Consider a vector space $V$ with a linear operator $A$, and lets choose a basis $e_i$. Let $A\otimes A$ be the linear operator on $V\otimes V$ given by $A\otimes A (e_i\otimes e_j)=Ae_i\otimes Ae_j$. It is easy to see that $tr(A\otimes A)=tr(A)^2$. Let $\theta$ be the automorphism of $V\otimes V$ given by $\theta(e_i\otimes e_j)=e_j\otimes e_i$. We can define $Sym^2(V)$, the Symmetric Square to be the set of all elements in $V\otimes V$ which are annihilated by $\theta -Id$, and $Alt^2(V)$, the Alternating Square, to be the set of all elements that are annihilated by $\theta + Id$. Then, $V\otimes V$ decomposes into $Sym^2(V)\oplus Alt^2 (V)$ and what you are then looking for is the Trace of $A\otimes A$ when restricted to the alternating square. (Note: restriction to an invariant subspace gives a linear operator, so we can take its Trace)
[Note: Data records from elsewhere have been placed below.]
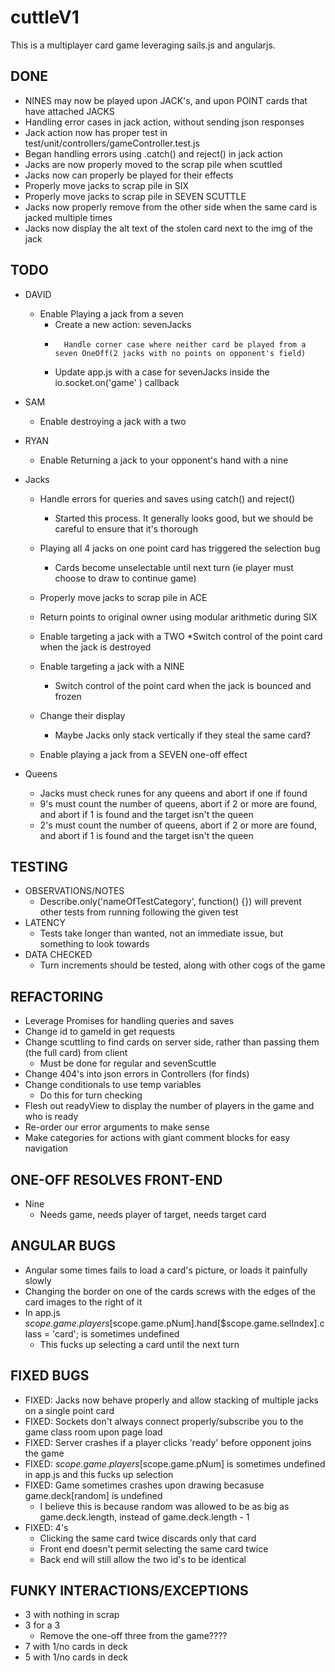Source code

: # cuttleV1

This is a multiplayer card game leveraging sails.js and angularjs.

## DONE
*	NINES may now be played upon JACK's, and upon POINT cards that have attached JACKS
*	Handling error cases in jack action, without sending json responses
*	Jack action now has proper test in test/unit/controllers/gameController.test.js
*	Began handling errors using .catch() and reject() in jack action
*	Jacks are now properly moved to the scrap pile when scuttled
*   Jacks now can properly be played for their effects
*	Properly move jacks to scrap pile in SIX
*	Properly move jacks to scrap pile in SEVEN SCUTTLE
*	Jacks now properly remove from the other side when the same card is jacked multiple times
*	Jacks now display the alt text of the stolen card next to the img of the jack

## TODO
*	DAVID
	*	Enable Playing a jack from a seven
		*	Create a new action: sevenJacks
		*       Handle corner case where neither card be played from a seven OneOff(2 jacks with no points on opponent's field)	 
		*	Update app.js with a case for sevenJacks inside the io.socket.on('game' ) callback
*	SAM
	*	Enable destroying a jack with a two
*	RYAN
	*	Enable Returning a jack to your opponent's hand with a nine
*	Jacks
	*	Handle errors for queries and saves using catch() and reject()
		*	Started this process. It generally looks good, but we should be careful to ensure that it's thorough
	*	Playing all 4 jacks on one point card has triggered the selection bug
		*	Cards become unselectable until next turn (ie player must choose to draw to continue game)
	
	*	Properly move jacks to scrap pile in ACE
	*	Return points to original owner using modular arithmetic during SIX
	*	Enable targeting a jack with a TWO
			*Switch control of the point card when the jack is destroyed
	*	Enable targeting a jack with a NINE
		*	Switch control of the point card when the jack is bounced and frozen
	*	Change their display
		*	Maybe Jacks only stack vertically if they steal the same card?
	*	Enable playing a jack from a SEVEN one-off effect

*	Queens
	*	Jacks must check runes for any queens and abort if one if found
	*	9's must count the number of queens, abort if 2 or more are found, and abort if 1 is found and the target isn't the queen
	*	2's must count the number of queens, abort if 2 or more are found, and abort if 1 is found and the target isn't the queen

## TESTING
* OBSERVATIONS/NOTES
	* Describe.only('nameOfTestCategory', function() {}) will prevent other tests from running following the given test
* LATENCY
	* Tests take longer than wanted, not an immediate issue, but something to look towards
* DATA CHECKED
	* Turn increments should be tested, along with other cogs of the game


## REFACTORING
*	Leverage Promises for handling queries and saves
*	Change id to gameId in get requests
*	Change scuttling to find cards on server side, rather than passing them (the full card) from client
	*	Must be done for regular and sevenScuttle
*	Change 404's into json errors in Controllers (for finds)
*	Change conditionals to use temp variables
	*	Do this for turn checking
*	Flesh out readyView to display the number of players in the game and who is ready
*	Re-order our error arguments to make sense
*   Make categories for actions with giant comment blocks for easy navigation


## ONE-OFF RESOLVES FRONT-END
*	Nine
	*	Needs game, needs player of target, needs target card

## ANGULAR BUGS
*	Angular some times fails to load a card's picture, or loads it painfully slowly
*	Changing the border on one of the cards screws with the edges of the card images to the right of it
*	In app.js $scope.game.players[$scope.game.pNum].hand[$scope.game.selIndex].class = 'card'; is sometimes undefined
	*	This fucks up selecting a card until the next turn

## FIXED BUGS
*   FIXED: Jacks now behave properly and allow stacking of multiple jacks on a single point card
*	FIXED: Sockets don't always connect properly/subscribe you to the game class room upon page load
*	FIXED: Server crashes if a player clicks 'ready' before opponent joins the game
*	FIXED: $scope.game.players[$scope.game.pNum] is sometimes undefined in app.js and this fucks up selection
*	FIXED: Game sometimes crashes upon drawing becasuse game.deck[random] is undefined
	*	I believe this is because random was allowed to be as big as game.deck.length, instead of game.deck.length - 1
*	FIXED: 4's
	*	Clicking the same card twice discards only that card
	*	Front end doesn't permit selecting the same card twice
	*	Back end will still allow the two id's to be identical

## FUNKY INTERACTIONS/EXCEPTIONS
*	3 with nothing in scrap
*	3 for a 3
	*	Remove the one-off three from the game????
*	7 with 1/no cards in deck
*	5 with 1/no cards in deck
Why is this Trace the sum of $\lambda_i \lambda_j$? First, the set of all $e_i\otimes e_j+e_j\otimes e_i$ is a basis for $Sym^2(V)$ and the set of all $e_i\otimes e_j - e_j\otimes e_i$ is a basis for $Alt^2(V)$. To see this, write a vector in either subspace in the basis for $V\otimes V$ and consider the fact that it is annihilated by either $\theta +Id$ or $\theta -Id$. Applying these operators gives and equation, and allows us to write the original vector in one of the bases I mentioned above.
Now lets do the case where $A$ is diagonalizable, and the $e_i$ above form an eigenbasis. Then $$A\otimes A (e_i\otimes e_j - e_j\otimes e_i)= \lambda_i\lambda_j(e_i\otimes e_j - e_j\otimes e_i)$$ Hence $\lambda_i\lambda_j$ are exactly the eigenvalues of $A\otimes A$ when restricted to $Alt^2(V)$.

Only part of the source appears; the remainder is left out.